● **EXERCISE AIM**
The records that follow must all be duplicated exactly.

***** TASK DATA

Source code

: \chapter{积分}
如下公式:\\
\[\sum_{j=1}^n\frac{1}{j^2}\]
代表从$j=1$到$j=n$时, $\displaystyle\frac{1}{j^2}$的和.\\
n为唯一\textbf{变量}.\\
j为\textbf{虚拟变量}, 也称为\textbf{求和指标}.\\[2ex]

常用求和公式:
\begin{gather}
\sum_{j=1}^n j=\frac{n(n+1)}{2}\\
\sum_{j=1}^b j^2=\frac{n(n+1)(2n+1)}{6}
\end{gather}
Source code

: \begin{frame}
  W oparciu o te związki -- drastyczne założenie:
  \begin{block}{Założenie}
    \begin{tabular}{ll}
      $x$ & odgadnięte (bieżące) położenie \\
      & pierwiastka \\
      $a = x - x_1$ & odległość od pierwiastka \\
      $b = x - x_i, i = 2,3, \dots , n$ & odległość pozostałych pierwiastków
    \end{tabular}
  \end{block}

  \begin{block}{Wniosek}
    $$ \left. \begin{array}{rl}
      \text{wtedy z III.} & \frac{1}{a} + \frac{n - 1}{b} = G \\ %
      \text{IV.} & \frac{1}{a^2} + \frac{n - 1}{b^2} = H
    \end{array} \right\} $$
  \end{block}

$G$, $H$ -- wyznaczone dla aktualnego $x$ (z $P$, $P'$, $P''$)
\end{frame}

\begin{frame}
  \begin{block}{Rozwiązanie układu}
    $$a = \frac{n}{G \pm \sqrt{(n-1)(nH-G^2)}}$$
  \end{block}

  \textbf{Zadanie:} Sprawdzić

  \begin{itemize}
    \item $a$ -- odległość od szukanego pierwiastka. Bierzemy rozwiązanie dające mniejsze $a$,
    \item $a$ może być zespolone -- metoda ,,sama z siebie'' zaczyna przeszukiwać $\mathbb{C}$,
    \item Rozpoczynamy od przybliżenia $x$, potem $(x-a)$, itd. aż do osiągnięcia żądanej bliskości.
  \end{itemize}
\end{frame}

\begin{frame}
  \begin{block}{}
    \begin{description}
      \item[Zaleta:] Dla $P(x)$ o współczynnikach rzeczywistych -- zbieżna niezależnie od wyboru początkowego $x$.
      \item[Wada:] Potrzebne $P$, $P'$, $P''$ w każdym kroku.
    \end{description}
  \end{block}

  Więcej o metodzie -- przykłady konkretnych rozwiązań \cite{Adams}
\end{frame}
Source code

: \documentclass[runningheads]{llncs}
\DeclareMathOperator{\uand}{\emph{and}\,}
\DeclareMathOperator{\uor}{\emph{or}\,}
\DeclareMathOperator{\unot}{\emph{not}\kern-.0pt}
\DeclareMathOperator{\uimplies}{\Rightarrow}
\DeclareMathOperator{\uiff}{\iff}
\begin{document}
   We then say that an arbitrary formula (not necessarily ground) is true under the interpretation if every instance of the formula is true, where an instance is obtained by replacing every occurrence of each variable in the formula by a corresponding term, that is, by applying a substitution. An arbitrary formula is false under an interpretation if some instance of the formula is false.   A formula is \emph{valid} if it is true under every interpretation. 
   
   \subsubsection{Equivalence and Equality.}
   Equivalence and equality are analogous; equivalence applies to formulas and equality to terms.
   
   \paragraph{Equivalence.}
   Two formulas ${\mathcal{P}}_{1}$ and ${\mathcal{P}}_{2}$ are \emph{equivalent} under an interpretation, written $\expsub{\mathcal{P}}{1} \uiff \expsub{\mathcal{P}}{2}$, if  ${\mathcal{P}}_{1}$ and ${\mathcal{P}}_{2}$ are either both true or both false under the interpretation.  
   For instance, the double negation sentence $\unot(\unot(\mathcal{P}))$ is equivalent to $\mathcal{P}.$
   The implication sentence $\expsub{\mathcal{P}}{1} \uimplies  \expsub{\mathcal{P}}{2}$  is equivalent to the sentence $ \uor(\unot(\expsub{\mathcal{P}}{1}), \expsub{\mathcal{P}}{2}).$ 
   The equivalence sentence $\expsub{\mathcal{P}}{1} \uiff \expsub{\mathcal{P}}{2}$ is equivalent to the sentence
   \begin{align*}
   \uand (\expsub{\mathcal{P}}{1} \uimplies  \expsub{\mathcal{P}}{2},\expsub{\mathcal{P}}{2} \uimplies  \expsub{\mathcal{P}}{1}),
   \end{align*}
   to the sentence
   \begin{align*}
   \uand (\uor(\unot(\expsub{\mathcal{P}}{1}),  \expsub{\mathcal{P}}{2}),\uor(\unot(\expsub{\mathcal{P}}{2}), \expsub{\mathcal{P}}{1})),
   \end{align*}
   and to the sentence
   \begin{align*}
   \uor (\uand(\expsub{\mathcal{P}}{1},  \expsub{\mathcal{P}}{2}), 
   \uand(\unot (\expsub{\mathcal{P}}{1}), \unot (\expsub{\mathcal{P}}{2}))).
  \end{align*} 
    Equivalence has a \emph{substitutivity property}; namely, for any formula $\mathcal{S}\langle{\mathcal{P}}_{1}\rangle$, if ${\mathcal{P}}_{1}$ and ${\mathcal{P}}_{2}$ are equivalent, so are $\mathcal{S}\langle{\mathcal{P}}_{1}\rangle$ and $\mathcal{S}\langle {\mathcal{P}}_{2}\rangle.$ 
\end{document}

**********

● **ANSWER BOX**
Source code

: \chapter{积分}
如下公式:\\
\[\sum_{j=1}^n\frac{1}{j^2}\]
代表从$j=1$到$j=n$时, $\displaystyle\frac{1}{j^2}$的和.\\
n为唯一\textbf{变量}.\\
j为\textbf{虚拟变量}, 也称为\textbf{求和指标}.\\[2ex]

常用求和公式:
\begin{gather}
\sum_{j=1}^n j=\frac{n(n+1)}{2}\\
\sum_{j=1}^b j^2=\frac{n(n+1)(2n+1)}{6}
\end{gather}
Source code

: \begin{frame}
  W oparciu o te związki -- drastyczne założenie:
  \begin{block}{Założenie}
    \begin{tabular}{ll}
      $x$ & odgadnięte (bieżące) położenie \\
      & pierwiastka \\
      $a = x - x_1$ & odległość od pierwiastka \\
      $b = x - x_i, i = 2,3, \dots , n$ & odległość pozostałych pierwiastków
    \end{tabular}
  \end{block}

  \begin{block}{Wniosek}
    $$ \left. \begin{array}{rl}
      \text{wtedy z III.} & \frac{1}{a} + \frac{n - 1}{b} = G \\ %
      \text{IV.} & \frac{1}{a^2} + \frac{n - 1}{b^2} = H
    \end{array} \right\} $$
  \end{block}

$G$, $H$ -- wyznaczone dla aktualnego $x$ (z $P$, $P'$, $P''$)
\end{frame}

\begin{frame}
  \begin{block}{Rozwiązanie układu}
    $$a = \frac{n}{G \pm \sqrt{(n-1)(nH-G^2)}}$$
  \end{block}

  \textbf{Zadanie:} Sprawdzić

  \begin{itemize}
    \item $a$ -- odległość od szukanego pierwiastka. Bierzemy rozwiązanie dające mniejsze $a$,
    \item $a$ może być zespolone -- metoda ,,sama z siebie'' zaczyna przeszukiwać $\mathbb{C}$,
    \item Rozpoczynamy od przybliżenia $x$, potem $(x-a)$, itd. aż do osiągnięcia żądanej bliskości.
  \end{itemize}
\end{frame}

\begin{frame}
  \begin{block}{}
    \begin{description}
      \item[Zaleta:] Dla $P(x)$ o współczynnikach rzeczywistych -- zbieżna niezależnie od wyboru początkowego $x$.
      \item[Wada:] Potrzebne $P$, $P'$, $P''$ w każdym kroku.
    \end{description}
  \end{block}

  Więcej o metodzie -- przykłady konkretnych rozwiązań \cite{Adams}
\end{frame}
Source code

: \documentclass[runningheads]{llncs}
\DeclareMathOperator{\uand}{\emph{and}\,}
\DeclareMathOperator{\uor}{\emph{or}\,}
\DeclareMathOperator{\unot}{\emph{not}\kern-.0pt}
\DeclareMathOperator{\uimplies}{\Rightarrow}
\DeclareMathOperator{\uiff}{\iff}
\begin{document}
   We then say that an arbitrary formula (not necessarily ground) is true under the interpretation if every instance of the formula is true, where an instance is obtained by replacing every occurrence of each variable in the formula by a corresponding term, that is, by applying a substitution. An arbitrary formula is false under an interpretation if some instance of the formula is false.   A formula is \emph{valid} if it is true under every interpretation. 
   
   \subsubsection{Equivalence and Equality.}
   Equivalence and equality are analogous; equivalence applies to formulas and equality to terms.
   
   \paragraph{Equivalence.}
   Two formulas ${\mathcal{P}}_{1}$ and ${\mathcal{P}}_{2}$ are \emph{equivalent} under an interpretation, written $\expsub{\mathcal{P}}{1} \uiff \expsub{\mathcal{P}}{2}$, if  ${\mathcal{P}}_{1}$ and ${\mathcal{P}}_{2}$ are either both true or both false under the interpretation.  
   For instance, the double negation sentence $\unot(\unot(\mathcal{P}))$ is equivalent to $\mathcal{P}.$
   The implication sentence $\expsub{\mathcal{P}}{1} \uimplies  \expsub{\mathcal{P}}{2}$  is equivalent to the sentence $ \uor(\unot(\expsub{\mathcal{P}}{1}), \expsub{\mathcal{P}}{2}).$ 
   The equivalence sentence $\expsub{\mathcal{P}}{1} \uiff \expsub{\mathcal{P}}{2}$ is equivalent to the sentence
   \begin{align*}
   \uand (\expsub{\mathcal{P}}{1} \uimplies  \expsub{\mathcal{P}}{2},\expsub{\mathcal{P}}{2} \uimplies  \expsub{\mathcal{P}}{1}),
   \end{align*}
   to the sentence
   \begin{align*}
   \uand (\uor(\unot(\expsub{\mathcal{P}}{1}),  \expsub{\mathcal{P}}{2}),\uor(\unot(\expsub{\mathcal{P}}{2}), \expsub{\mathcal{P}}{1})),
   \end{align*}
   and to the sentence
   \begin{align*}
   \uor (\uand(\expsub{\mathcal{P}}{1},  \expsub{\mathcal{P}}{2}), 
   \uand(\unot (\expsub{\mathcal{P}}{1}), \unot (\expsub{\mathcal{P}}{2}))).
  \end{align*} 
    Equivalence has a \emph{substitutivity property}; namely, for any formula $\mathcal{S}\langle{\mathcal{P}}_{1}\rangle$, if ${\mathcal{P}}_{1}$ and ${\mathcal{P}}_{2}$ are equivalent, so are $\mathcal{S}\langle{\mathcal{P}}_{1}\rangle$ and $\mathcal{S}\langle {\mathcal{P}}_{2}\rangle.$ 
\end{document}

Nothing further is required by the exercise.